- STORED DATA -
Start of Block

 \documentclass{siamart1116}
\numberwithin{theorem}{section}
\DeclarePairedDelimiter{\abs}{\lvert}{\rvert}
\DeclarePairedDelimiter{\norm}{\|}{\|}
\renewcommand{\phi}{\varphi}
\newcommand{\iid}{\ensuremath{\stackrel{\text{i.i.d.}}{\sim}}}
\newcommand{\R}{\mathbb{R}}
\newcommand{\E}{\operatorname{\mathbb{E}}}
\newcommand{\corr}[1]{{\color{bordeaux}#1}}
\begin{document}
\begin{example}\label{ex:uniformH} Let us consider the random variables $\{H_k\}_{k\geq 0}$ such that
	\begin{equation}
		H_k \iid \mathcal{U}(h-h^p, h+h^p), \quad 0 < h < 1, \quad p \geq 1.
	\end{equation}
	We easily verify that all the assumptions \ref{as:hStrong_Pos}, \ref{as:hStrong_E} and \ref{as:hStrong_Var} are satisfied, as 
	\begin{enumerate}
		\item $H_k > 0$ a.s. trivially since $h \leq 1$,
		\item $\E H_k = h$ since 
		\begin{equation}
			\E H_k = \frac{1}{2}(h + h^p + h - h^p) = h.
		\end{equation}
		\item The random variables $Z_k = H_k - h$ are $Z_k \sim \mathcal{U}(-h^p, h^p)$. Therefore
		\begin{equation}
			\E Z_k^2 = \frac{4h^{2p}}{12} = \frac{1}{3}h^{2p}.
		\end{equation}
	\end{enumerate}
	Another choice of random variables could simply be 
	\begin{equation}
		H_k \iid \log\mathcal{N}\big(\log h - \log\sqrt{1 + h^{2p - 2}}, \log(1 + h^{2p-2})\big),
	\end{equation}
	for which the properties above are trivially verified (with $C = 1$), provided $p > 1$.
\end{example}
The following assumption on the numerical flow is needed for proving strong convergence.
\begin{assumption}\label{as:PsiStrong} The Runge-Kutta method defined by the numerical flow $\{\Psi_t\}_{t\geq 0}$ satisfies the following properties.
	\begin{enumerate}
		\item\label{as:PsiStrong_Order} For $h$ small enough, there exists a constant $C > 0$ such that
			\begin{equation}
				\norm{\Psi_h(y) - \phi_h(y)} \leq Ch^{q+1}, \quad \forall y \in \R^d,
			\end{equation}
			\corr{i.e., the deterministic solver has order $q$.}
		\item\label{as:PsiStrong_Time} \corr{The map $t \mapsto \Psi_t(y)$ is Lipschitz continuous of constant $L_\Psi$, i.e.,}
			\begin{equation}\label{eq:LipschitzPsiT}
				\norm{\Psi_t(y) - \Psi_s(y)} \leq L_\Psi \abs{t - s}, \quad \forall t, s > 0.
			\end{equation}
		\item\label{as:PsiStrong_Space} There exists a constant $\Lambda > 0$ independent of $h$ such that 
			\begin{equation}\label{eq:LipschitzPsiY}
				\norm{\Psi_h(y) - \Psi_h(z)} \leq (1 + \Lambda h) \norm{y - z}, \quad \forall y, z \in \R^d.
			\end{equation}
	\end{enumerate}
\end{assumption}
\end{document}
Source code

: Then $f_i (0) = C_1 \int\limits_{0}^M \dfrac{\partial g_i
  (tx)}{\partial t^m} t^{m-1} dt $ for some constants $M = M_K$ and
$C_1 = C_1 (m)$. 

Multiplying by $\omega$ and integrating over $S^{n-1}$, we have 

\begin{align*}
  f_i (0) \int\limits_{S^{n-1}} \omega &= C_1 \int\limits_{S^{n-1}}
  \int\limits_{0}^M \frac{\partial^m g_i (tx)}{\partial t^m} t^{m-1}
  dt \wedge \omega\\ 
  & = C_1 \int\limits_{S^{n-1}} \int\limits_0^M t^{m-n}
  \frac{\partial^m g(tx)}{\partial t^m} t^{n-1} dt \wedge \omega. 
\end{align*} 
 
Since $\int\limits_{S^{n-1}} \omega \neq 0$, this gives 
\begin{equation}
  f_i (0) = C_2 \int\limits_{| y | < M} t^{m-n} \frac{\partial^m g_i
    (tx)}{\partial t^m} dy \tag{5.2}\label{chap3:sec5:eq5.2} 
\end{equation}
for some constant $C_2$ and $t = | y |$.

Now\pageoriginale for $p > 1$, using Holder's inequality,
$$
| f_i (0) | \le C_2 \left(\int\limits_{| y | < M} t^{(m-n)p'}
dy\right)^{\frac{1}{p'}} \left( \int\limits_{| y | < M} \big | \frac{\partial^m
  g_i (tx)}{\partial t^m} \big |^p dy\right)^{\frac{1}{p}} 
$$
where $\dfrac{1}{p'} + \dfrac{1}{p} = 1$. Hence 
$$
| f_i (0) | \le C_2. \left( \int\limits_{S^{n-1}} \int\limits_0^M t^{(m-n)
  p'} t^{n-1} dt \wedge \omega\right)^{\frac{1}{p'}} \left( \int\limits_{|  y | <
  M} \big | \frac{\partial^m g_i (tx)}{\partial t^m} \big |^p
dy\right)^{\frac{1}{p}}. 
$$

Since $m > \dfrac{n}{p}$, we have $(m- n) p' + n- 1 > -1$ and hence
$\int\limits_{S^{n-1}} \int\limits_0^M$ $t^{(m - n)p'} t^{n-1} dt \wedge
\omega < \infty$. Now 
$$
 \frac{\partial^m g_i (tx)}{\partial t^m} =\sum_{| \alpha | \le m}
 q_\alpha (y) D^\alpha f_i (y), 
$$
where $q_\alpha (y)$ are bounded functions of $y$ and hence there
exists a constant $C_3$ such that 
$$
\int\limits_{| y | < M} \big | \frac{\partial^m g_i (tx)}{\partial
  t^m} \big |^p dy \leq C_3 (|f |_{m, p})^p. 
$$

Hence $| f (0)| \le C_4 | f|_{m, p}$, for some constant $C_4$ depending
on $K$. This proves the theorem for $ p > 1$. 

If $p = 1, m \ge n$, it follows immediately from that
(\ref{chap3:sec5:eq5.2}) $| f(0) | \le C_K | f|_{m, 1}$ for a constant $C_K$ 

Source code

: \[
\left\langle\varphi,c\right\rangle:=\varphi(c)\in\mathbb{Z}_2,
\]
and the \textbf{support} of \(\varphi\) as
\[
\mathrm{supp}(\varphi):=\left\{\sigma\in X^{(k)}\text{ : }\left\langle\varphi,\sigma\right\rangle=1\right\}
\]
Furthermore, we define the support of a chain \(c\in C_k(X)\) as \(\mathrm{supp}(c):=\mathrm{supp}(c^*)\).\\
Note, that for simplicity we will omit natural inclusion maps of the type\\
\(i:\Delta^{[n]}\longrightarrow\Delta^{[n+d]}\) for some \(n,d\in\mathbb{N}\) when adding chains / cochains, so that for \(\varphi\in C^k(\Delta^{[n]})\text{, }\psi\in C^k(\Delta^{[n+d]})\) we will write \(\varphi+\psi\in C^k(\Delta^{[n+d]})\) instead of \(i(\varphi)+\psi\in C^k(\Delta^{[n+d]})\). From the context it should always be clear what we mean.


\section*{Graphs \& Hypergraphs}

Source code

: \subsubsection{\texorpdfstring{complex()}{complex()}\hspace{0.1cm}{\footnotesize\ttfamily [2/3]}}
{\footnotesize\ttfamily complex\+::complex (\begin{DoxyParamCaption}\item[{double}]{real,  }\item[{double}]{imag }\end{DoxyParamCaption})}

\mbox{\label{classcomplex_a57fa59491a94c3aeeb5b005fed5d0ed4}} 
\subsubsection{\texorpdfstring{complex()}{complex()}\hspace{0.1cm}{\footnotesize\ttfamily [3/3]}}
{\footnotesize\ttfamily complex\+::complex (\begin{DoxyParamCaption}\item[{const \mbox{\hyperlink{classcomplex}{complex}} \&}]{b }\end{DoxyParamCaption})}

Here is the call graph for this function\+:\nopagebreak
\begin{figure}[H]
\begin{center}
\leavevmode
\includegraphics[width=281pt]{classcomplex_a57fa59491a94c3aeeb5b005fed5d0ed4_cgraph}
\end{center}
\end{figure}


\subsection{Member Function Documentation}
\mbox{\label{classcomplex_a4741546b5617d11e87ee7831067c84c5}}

End of Block

- WHAT YOU ARE ASKED TO DO -
If a line comes after the one containing "of $h$ such that", leave it out; set down every line of the data before it, and that line itself, exactly.

- PROBLEM SOLUTION -
 \documentclass{siamart1116}
\numberwithin{theorem}{section}
\DeclarePairedDelimiter{\abs}{\lvert}{\rvert}
\DeclarePairedDelimiter{\norm}{\|}{\|}
\renewcommand{\phi}{\varphi}
\newcommand{\iid}{\ensuremath{\stackrel{\text{i.i.d.}}{\sim}}}
\newcommand{\R}{\mathbb{R}}
\newcommand{\E}{\operatorname{\mathbb{E}}}
\newcommand{\corr}[1]{{\color{bordeaux}#1}}
\begin{document}
\begin{example}\label{ex:uniformH} Let us consider the random variables $\{H_k\}_{k\geq 0}$ such that
	\begin{equation}
		H_k \iid \mathcal{U}(h-h^p, h+h^p), \quad 0 < h < 1, \quad p \geq 1.
	\end{equation}
	We easily verify that all the assumptions \ref{as:hStrong_Pos}, \ref{as:hStrong_E} and \ref{as:hStrong_Var} are satisfied, as 
	\begin{enumerate}
		\item $H_k > 0$ a.s. trivially since $h \leq 1$,
		\item $\E H_k = h$ since 
		\begin{equation}
			\E H_k = \frac{1}{2}(h + h^p + h - h^p) = h.
		\end{equation}
		\item The random variables $Z_k = H_k - h$ are $Z_k \sim \mathcal{U}(-h^p, h^p)$. Therefore
		\begin{equation}
			\E Z_k^2 = \frac{4h^{2p}}{12} = \frac{1}{3}h^{2p}.
		\end{equation}
	\end{enumerate}
	Another choice of random variables could simply be 
	\begin{equation}
		H_k \iid \log\mathcal{N}\big(\log h - \log\sqrt{1 + h^{2p - 2}}, \log(1 + h^{2p-2})\big),
	\end{equation}
	for which the properties above are trivially verified (with $C = 1$), provided $p > 1$.
\end{example}
The following assumption on the numerical flow is needed for proving strong convergence.
\begin{assumption}\label{as:PsiStrong} The Runge-Kutta method defined by the numerical flow $\{\Psi_t\}_{t\geq 0}$ satisfies the following properties.
	\begin{enumerate}
		\item\label{as:PsiStrong_Order} For $h$ small enough, there exists a constant $C > 0$ such that
			\begin{equation}
				\norm{\Psi_h(y) - \phi_h(y)} \leq Ch^{q+1}, \quad \forall y \in \R^d,
			\end{equation}
			\corr{i.e., the deterministic solver has order $q$.}
		\item\label{as:PsiStrong_Time} \corr{The map $t \mapsto \Psi_t(y)$ is Lipschitz continuous of constant $L_\Psi$, i.e.,}
			\begin{equation}\label{eq:LipschitzPsiT}
				\norm{\Psi_t(y) - \Psi_s(y)} \leq L_\Psi \abs{t - s}, \quad \forall t, s > 0.
			\end{equation}
		\item\label{as:PsiStrong_Space} There exists a constant $\Lambda > 0$ independent of $h$ such that 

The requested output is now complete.